>>>>>

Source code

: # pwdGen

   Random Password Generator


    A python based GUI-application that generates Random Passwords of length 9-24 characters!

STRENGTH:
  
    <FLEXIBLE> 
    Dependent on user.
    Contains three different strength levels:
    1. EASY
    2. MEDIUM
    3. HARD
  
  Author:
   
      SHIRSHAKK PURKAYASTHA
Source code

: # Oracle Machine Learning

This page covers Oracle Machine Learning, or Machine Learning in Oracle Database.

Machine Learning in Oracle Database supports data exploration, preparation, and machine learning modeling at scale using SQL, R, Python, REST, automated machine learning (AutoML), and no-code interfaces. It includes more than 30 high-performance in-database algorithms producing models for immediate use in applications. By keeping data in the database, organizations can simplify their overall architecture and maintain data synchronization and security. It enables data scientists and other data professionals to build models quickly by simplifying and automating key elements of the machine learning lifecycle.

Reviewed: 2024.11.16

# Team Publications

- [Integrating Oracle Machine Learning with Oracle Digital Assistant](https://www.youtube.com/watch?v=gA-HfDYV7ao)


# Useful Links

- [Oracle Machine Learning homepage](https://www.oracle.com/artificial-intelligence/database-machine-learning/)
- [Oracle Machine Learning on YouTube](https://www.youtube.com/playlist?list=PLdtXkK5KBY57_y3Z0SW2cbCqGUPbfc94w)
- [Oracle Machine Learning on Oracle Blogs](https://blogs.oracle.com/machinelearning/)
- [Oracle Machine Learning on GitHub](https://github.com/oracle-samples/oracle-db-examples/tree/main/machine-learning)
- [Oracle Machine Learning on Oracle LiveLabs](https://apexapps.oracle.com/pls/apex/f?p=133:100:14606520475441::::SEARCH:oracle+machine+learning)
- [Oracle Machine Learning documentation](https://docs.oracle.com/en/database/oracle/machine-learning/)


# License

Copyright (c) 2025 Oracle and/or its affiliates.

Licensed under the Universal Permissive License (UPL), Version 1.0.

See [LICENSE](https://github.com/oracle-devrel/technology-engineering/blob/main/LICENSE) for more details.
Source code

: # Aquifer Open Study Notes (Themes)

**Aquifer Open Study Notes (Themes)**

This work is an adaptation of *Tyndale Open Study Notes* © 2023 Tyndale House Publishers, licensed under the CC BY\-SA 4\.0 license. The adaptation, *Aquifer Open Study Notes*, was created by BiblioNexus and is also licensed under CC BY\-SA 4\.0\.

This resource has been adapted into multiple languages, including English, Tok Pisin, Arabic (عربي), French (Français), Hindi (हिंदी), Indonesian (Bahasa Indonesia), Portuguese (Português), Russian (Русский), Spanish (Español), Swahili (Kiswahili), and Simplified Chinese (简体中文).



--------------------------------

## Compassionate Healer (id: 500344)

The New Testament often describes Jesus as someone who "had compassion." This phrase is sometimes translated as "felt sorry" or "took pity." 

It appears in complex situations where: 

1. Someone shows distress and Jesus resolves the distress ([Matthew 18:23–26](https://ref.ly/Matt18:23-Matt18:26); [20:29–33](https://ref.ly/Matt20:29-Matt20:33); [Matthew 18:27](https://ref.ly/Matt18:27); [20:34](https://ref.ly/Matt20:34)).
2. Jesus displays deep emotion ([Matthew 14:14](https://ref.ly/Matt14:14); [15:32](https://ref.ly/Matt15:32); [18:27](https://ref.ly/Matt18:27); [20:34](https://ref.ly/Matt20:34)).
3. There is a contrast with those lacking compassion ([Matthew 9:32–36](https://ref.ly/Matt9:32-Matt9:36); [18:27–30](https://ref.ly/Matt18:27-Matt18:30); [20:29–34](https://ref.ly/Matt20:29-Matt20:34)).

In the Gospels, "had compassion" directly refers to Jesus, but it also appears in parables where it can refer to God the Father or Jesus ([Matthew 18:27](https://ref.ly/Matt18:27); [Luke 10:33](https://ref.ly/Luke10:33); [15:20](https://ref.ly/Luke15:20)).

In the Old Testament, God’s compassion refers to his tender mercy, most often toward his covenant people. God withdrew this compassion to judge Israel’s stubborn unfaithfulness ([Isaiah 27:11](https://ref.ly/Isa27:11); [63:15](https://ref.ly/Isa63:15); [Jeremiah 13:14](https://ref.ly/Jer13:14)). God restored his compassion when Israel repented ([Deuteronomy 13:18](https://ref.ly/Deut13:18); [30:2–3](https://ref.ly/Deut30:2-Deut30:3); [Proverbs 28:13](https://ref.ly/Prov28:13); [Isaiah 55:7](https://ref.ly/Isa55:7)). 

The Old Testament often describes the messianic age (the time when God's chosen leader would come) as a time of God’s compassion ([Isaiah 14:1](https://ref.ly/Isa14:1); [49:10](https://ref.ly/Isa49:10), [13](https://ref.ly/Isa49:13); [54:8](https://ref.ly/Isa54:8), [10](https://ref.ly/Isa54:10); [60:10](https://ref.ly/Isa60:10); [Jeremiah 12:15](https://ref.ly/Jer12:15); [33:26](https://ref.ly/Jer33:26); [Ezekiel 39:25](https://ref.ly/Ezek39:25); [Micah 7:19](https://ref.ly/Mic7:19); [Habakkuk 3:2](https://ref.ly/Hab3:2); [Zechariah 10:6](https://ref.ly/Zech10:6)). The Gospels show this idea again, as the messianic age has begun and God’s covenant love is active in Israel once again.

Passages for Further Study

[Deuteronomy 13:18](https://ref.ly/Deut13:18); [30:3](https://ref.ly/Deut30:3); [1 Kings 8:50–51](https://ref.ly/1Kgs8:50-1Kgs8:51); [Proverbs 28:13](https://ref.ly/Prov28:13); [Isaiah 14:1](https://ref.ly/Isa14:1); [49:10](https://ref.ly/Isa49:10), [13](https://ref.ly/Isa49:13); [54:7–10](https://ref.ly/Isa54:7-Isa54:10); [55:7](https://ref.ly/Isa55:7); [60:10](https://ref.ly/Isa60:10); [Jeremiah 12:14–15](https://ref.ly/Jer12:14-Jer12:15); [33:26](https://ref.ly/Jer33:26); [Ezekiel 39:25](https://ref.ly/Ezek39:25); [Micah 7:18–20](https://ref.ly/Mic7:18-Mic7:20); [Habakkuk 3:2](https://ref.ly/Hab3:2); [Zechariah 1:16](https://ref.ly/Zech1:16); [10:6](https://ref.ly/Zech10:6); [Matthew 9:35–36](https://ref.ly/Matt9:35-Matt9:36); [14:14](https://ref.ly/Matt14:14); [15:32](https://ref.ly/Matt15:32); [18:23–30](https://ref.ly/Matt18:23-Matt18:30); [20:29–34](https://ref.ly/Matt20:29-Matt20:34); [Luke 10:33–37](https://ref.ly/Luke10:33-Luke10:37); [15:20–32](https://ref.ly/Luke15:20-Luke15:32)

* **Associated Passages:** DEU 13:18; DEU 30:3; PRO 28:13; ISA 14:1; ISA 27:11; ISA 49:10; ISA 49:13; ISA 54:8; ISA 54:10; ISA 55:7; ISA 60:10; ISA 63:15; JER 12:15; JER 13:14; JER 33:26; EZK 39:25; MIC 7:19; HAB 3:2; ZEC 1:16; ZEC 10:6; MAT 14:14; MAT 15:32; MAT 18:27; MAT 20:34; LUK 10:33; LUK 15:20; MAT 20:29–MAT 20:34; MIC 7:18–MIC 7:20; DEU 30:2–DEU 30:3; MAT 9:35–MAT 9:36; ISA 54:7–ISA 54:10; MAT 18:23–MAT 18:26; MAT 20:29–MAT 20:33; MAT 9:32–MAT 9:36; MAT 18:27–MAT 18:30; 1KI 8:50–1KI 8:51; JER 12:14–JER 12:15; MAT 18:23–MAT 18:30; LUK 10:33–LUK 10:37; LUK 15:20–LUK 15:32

<<<<<

§ ABOUT THIS TASK: Working from the data above, extract solely the lines from the one containing "Study Notes (Themes)**" through the one containing "This work is", exactly as they appear, both included.

§ THE ANSWER:
**Aquifer Open Study Notes (Themes)**

This work is an adaptation of *Tyndale Open Study Notes* © 2023 Tyndale House Publishers, licensed under the CC BY\-SA 4\.0 license. The adaptation, *Aquifer Open Study Notes*, was created by BiblioNexus and is also licensed under CC BY\-SA 4\.0\.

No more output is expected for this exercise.